▶ Material provided
════════════════════

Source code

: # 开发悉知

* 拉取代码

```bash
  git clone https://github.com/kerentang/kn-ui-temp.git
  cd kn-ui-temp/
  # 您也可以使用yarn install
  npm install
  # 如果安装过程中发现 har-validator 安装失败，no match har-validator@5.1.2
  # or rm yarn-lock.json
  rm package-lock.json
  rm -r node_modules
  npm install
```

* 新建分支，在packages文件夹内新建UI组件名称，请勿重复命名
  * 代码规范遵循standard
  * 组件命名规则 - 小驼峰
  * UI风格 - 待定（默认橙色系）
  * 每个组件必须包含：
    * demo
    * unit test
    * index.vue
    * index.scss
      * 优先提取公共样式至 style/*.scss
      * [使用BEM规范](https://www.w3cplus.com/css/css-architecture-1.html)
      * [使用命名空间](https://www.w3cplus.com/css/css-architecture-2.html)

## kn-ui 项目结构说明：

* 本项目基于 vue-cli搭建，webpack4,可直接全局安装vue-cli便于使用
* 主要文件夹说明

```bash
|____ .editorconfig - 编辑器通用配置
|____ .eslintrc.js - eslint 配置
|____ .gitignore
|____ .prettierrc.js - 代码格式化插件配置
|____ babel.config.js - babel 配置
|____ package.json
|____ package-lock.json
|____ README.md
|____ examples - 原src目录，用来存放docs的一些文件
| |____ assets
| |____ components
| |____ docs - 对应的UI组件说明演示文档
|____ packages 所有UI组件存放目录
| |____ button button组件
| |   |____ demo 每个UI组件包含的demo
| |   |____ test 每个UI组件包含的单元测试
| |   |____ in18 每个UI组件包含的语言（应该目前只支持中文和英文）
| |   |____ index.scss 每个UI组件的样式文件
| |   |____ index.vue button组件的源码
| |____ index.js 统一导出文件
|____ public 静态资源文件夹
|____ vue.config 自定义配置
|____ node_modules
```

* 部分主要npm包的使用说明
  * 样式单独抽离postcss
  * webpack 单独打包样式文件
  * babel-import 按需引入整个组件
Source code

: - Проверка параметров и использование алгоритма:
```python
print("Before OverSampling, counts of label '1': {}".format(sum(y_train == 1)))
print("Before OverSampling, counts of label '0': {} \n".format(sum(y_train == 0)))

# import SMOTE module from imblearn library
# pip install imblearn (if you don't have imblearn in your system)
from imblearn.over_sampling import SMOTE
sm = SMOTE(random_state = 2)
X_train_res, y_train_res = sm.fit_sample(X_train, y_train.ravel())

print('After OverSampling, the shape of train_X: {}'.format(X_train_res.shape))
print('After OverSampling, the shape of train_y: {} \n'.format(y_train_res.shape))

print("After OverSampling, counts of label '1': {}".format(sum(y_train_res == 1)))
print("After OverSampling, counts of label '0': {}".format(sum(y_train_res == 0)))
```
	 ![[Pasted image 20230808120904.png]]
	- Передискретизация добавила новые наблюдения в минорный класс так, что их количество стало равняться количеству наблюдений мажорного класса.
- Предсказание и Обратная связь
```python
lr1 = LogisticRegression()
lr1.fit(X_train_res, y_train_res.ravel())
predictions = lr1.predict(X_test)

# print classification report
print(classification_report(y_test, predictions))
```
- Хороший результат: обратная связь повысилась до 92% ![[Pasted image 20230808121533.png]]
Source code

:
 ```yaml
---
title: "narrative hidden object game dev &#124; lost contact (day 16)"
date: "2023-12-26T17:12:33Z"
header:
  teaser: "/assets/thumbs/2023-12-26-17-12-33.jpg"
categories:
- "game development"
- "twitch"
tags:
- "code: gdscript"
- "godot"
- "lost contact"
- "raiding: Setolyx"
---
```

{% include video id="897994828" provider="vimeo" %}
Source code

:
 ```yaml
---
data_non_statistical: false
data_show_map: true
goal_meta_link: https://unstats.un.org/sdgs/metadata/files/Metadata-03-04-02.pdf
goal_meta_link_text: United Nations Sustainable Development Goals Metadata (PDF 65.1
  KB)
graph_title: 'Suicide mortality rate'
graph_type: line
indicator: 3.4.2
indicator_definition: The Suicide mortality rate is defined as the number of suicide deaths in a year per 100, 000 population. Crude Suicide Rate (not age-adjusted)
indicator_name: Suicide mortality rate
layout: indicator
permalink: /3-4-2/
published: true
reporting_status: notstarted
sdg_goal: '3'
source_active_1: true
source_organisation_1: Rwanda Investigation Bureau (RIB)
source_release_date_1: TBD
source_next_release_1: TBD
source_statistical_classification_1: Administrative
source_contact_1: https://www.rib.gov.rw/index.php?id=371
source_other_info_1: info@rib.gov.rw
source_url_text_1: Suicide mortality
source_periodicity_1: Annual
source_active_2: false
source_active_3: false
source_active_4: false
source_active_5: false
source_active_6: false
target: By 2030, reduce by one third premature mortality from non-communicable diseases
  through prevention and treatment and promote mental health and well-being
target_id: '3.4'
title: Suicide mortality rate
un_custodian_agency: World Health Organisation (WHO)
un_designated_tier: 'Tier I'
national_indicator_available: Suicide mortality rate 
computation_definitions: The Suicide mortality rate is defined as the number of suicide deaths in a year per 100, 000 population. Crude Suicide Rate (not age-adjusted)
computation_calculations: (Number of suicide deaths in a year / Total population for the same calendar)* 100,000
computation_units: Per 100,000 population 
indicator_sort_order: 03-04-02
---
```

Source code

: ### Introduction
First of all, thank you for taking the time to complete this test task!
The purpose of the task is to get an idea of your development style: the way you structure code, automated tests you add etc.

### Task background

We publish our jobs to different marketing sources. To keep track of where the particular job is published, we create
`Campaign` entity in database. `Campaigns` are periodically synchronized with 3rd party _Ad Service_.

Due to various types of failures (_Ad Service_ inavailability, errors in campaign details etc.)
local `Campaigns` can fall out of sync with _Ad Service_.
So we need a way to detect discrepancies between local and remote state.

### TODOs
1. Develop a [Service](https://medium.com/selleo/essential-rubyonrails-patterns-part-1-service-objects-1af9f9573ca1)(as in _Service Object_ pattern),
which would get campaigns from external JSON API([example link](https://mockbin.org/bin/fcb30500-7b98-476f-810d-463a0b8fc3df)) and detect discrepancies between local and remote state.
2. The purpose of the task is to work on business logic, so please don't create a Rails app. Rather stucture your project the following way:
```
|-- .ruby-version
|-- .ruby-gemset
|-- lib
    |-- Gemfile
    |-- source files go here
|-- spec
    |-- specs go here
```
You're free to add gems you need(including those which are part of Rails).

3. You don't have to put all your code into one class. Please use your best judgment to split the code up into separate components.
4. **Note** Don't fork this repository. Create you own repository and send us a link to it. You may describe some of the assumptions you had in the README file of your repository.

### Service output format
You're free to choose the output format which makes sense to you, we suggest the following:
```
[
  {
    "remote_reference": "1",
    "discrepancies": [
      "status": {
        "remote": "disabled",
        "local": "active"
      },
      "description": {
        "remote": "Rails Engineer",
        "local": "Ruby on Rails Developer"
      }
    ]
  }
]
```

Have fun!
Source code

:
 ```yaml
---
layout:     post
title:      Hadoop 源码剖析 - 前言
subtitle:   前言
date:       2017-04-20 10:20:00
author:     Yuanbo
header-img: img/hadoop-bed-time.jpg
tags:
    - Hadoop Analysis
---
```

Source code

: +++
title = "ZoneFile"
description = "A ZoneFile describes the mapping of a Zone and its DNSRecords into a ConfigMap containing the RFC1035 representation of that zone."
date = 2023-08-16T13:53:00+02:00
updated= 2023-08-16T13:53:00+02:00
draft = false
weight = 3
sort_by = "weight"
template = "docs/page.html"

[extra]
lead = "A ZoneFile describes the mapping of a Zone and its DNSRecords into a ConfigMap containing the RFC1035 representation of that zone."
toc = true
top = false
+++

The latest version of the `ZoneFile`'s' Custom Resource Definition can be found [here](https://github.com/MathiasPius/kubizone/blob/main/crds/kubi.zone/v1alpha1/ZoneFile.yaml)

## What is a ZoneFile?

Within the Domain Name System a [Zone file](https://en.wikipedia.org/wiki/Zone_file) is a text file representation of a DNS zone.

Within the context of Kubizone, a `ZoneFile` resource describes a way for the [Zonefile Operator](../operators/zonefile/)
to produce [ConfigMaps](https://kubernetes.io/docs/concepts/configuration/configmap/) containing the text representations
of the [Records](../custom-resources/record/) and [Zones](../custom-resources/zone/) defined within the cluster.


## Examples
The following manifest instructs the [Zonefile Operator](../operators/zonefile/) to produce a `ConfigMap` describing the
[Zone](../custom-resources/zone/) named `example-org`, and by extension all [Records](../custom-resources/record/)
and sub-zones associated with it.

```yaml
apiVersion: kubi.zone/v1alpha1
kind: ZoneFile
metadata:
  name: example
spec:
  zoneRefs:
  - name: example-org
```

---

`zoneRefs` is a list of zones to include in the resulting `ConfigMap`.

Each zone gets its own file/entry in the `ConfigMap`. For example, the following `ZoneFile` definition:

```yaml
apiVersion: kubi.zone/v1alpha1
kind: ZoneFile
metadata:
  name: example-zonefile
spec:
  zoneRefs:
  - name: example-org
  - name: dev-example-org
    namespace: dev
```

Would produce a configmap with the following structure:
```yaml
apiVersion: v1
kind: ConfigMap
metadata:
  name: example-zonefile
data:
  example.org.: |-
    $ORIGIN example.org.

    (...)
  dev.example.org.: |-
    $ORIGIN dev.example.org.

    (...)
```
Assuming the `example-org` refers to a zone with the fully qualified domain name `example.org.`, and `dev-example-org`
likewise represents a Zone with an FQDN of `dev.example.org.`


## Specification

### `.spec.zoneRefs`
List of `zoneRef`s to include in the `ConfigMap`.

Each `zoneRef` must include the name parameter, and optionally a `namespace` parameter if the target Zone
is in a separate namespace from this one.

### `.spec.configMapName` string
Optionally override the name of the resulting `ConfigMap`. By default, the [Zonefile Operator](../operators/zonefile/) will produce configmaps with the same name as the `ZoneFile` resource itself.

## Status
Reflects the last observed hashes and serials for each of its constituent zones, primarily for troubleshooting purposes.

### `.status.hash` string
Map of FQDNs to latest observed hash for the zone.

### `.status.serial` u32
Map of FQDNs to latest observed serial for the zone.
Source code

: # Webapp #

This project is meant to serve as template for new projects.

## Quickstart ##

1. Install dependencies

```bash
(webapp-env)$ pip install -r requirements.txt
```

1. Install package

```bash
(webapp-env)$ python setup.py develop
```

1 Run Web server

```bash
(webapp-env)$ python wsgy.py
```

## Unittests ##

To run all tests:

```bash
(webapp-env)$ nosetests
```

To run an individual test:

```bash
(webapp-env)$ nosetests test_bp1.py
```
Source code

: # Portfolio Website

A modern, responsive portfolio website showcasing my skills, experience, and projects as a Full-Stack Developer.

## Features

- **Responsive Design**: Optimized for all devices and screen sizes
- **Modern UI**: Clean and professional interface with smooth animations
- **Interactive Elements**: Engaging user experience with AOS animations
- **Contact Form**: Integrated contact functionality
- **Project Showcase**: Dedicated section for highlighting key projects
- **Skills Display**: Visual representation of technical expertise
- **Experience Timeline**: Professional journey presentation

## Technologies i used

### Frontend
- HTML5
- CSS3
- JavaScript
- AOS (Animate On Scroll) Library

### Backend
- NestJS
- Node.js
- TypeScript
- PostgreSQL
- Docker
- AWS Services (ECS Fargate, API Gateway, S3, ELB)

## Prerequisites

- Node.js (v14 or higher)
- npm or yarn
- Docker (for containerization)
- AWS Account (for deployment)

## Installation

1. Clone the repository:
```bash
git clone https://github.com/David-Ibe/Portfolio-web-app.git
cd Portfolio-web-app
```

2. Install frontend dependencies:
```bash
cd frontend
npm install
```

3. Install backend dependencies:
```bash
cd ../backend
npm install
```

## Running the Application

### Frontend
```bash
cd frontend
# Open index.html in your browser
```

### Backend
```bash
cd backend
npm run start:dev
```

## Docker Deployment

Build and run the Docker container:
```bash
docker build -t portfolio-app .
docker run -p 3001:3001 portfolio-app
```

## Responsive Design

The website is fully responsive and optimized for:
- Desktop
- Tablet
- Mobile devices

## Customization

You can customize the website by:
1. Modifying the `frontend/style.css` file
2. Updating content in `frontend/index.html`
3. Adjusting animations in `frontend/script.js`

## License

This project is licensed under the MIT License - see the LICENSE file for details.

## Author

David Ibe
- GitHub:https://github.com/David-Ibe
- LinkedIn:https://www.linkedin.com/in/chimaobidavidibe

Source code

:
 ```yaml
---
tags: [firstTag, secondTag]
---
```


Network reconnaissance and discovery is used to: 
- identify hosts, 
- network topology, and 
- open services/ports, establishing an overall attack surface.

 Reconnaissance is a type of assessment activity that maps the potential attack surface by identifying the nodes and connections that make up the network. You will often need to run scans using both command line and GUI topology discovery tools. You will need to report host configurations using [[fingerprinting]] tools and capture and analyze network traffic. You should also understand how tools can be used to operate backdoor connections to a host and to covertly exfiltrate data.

════════════════════

▶ About this task
The string "format" marks the lines to copy; report each of them from the data above.

▶ Result for this exercise
print("Before OverSampling, counts of label '1': {}".format(sum(y_train == 1)))
print("Before OverSampling, counts of label '0': {} \n".format(sum(y_train == 0)))
print('After OverSampling, the shape of train_X: {}'.format(X_train_res.shape))
print('After OverSampling, the shape of train_y: {} \n'.format(y_train_res.shape))
print("After OverSampling, counts of label '1': {}".format(sum(y_train_res == 1)))
print("After OverSampling, counts of label '0': {}".format(sum(y_train_res == 0)))
### Service output format
You're free to choose the output format which makes sense to you, we suggest the following:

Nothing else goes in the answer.